Remember The Name - Chapter 73
Lucid took a few deep breaths as he stood at the edge of the cliff. He had done all the calculations he could with the knowledge he had, but he had no idea what would actually happen. There were too many variables that were unaccounted for. He had been diligent in his studies, yes, but they hadn’t been in-depth enough, and it was in times like these that this truly showed.
However, fact remained that he had no more time to waste here, on top of the mountain. It was still snowing, and the wind was becoming harsher by the second. He couldn’t even afford to wait until noon, as the danger would only increase the darker it got.
More than anything, Lucid wanted to believe in his magic. It had saved him more than once, and it had been immensely helpful in times when he would have been otherwise lost. He wanted to believe in this wondrous power. However, believing and risking everything were two different things, and he couldn’t jump into it without any preparation. He would have to test everything out first.
He was surrounded by nothing but enormous boulders, and he spent more time looking for an appropriately sized rock than he had making his calculations. When he finally managed to gather a few rocks that were only slightly larger than his fist, he began his experiment.
“Experiment number one…” he said as he took the first rock in hand.
He stretched his hand out past the cliff and let go of the rock. This experiment was the free fall experiment.

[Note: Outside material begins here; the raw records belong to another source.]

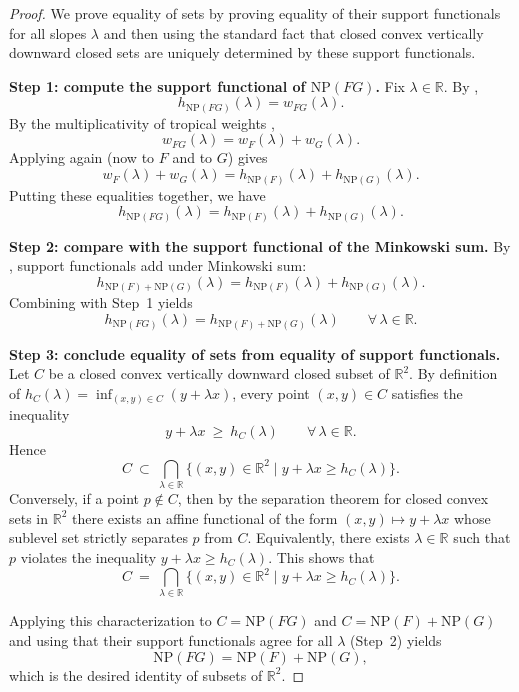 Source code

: \begin{proof}
 
  We prove equality of sets by proving equality of their support functionals for all slopes $\lambda$ and then using
  the standard fact that closed convex vertically downward closed sets are uniquely determined by these support functionals.

  \textbf{Step 1: compute the support functional of $\mathrm{NP}(FG)$.}
  Fix $\lambda\in\mathbb{R}$.
  By ,
  \[
    h_{\mathrm{NP}(FG)}(\lambda)=w_{FG}(\lambda).
  \]
  By the multiplicativity of tropical weights ,
  \[
    w_{FG}(\lambda)=w_F(\lambda)+w_G(\lambda).
  \]
  Applying  again (now to $F$ and to $G$) gives
  \[
    w_F(\lambda)+w_G(\lambda)=h_{\mathrm{NP}(F)}(\lambda)+h_{\mathrm{NP}(G)}(\lambda).
  \]
  Putting these equalities together, we have
  \[
    h_{\mathrm{NP}(FG)}(\lambda)=h_{\mathrm{NP}(F)}(\lambda)+h_{\mathrm{NP}(G)}(\lambda).
  \]

  \textbf{Step 2: compare with the support functional of the Minkowski sum.}
  By , support functionals add under Minkowski sum:
  \[
    h_{\mathrm{NP}(F)+\mathrm{NP}(G)}(\lambda)=h_{\mathrm{NP}(F)}(\lambda)+h_{\mathrm{NP}(G)}(\lambda).
  \]
  Combining with Step~1 yields
  \[
    h_{\mathrm{NP}(FG)}(\lambda)=h_{\mathrm{NP}(F)+\mathrm{NP}(G)}(\lambda)\qquad \forall\,\lambda\in\mathbb{R}.
  \]

  \textbf{Step 3: conclude equality of sets from equality of support functionals.}
  Let $C$ be a closed convex vertically downward closed subset of $\mathbb{R}^2$.
  By definition of $h_C(\lambda)=\inf_{(x,y)\in C}(y+\lambda x)$, every point $(x,y)\in C$ satisfies the inequality
  \[
    y+\lambda x\ \ge\ h_C(\lambda)\qquad \forall\,\lambda\in\mathbb{R}.
  \]
  Hence
  \[
    C\ \subset\ \bigcap_{\lambda\in\mathbb{R}}\{(x,y)\in\mathbb{R}^2 \mid y+\lambda x\ge h_C(\lambda)\}.
  \]
  Conversely, if a point $p\notin C$, then by the separation theorem for closed convex sets in $\mathbb{R}^2$
  there exists an affine functional of the form $(x,y)\mapsto y+\lambda x$ whose sublevel set strictly separates $p$ from $C$.
  Equivalently, there exists $\lambda\in\mathbb{R}$ such that $p$ violates the inequality
  $y+\lambda x\ge h_C(\lambda)$.
  This shows that
  \[
    C\ =\ \bigcap_{\lambda\in\mathbb{R}}\{(x,y)\in\mathbb{R}^2 \mid y+\lambda x\ge h_C(\lambda)\}.
  \]

  Applying this characterization to $C=\mathrm{NP}(FG)$ and $C=\mathrm{NP}(F)+\mathrm{NP}(G)$ and using that their
  support functionals agree for all $\lambda$ (Step~2) yields
  \[
    \mathrm{NP}(FG)=\mathrm{NP}(F)+\mathrm{NP}(G),
  \]
  which is the desired identity of subsets of $\mathbb{R}^2$.
\end{proof}

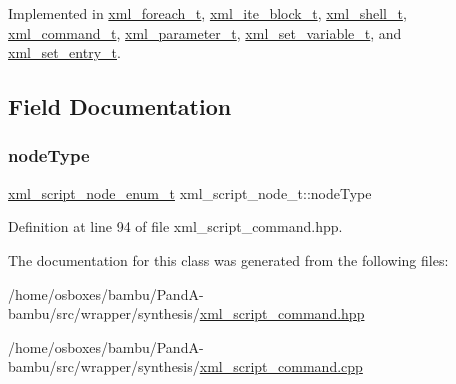 Implemented in \hyperlink{structxml__foreach__t_ad1bf3053ce2cc69b9b6a02402b7f9c22}{xml\+\_\+foreach\+\_\+t}, \hyperlink{classxml__ite__block__t_a82a199264ab67116550596a27ff2b051}{xml\+\_\+ite\+\_\+block\+\_\+t}, \hyperlink{classxml__shell__t_a5a9787981f0f16d4182a21cca3b14916}{xml\+\_\+shell\+\_\+t}, \hyperlink{classxml__command__t_a5d5ebe5a97c62b313c7190bb084fba87}{xml\+\_\+command\+\_\+t}, \hyperlink{classxml__parameter__t_a22e2fc519a78dbadd7dd583a5e6a5556}{xml\+\_\+parameter\+\_\+t}, \hyperlink{classxml__set__variable__t_aa247f1465847c3ee2ec8f7200e2ac401}{xml\+\_\+set\+\_\+variable\+\_\+t}, and \hyperlink{classxml__set__entry__t_a0a526ef7f3872e92b59a6f961b3383cf}{xml\+\_\+set\+\_\+entry\+\_\+t}.



\subsection{Field Documentation}
\mbox{\label{classxml__script__node__t_aaf981f64fd03ed4d8afbacd9f1cdbe2c}} 
\subsubsection{\texorpdfstring{node\+Type}{nodeType}}
{\footnotesize\ttfamily \hyperlink{xml__script__command_8hpp_a3f764b80e60a34ae77719e7f4616a59b}{xml\+\_\+script\+\_\+node\+\_\+enum\+\_\+t} xml\+\_\+script\+\_\+node\+\_\+t\+::node\+Type}



Definition at line 94 of file xml\+\_\+script\+\_\+command.\+hpp.



The documentation for this class was generated from the following files\+:\begin{DoxyCompactItemize}
\item 
/home/osboxes/bambu/\+Pand\+A-\/bambu/src/wrapper/synthesis/\hyperlink{xml__script__command_8hpp}{xml\+\_\+script\+\_\+command.\+hpp}\item 
/home/osboxes/bambu/\+Pand\+A-\/bambu/src/wrapper/synthesis/\hyperlink{xml__script__command_8cpp}{xml\+\_\+script\+\_\+command.\+cpp}\end{DoxyCompactItemize}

Once he opened his fist, the rock fell from his hand and dropped down. However, because of the wind, its fall was anything but straight and direct. Instead, it swayed to the side, hitting the side of the cliff with a thump. It bounced up upon impact, drawing a long curved trajectory before falling down again. It hit the cliffside a few more times before disappearing below the clouds.
As he watched the rock fall, Lucid couldn’t help but feel a bit terrified. If he were to fall following the rock’s exact trajectory, he would definitely end up hitting his head against the rocks or breaking a few bones as he fell.
“Do I need to throw it farther away…?”
However, he decided that he needed to proceed with the experiments in the same way each time to get valid results. He would try throwing them later. For now, he took the second rock in hand and dropped it down the cliff again. This time, however, he applied magic on it to increase its coefficient of friction. The rock began its free fall, much like the first rock had, though it appeared to fall much more slowly. Or was it? Lucid couldn’t be sure. It also seemed to hit the cliffside much less often. Or did it? The second rock also disappeared below the clouds, and Lucid sighed.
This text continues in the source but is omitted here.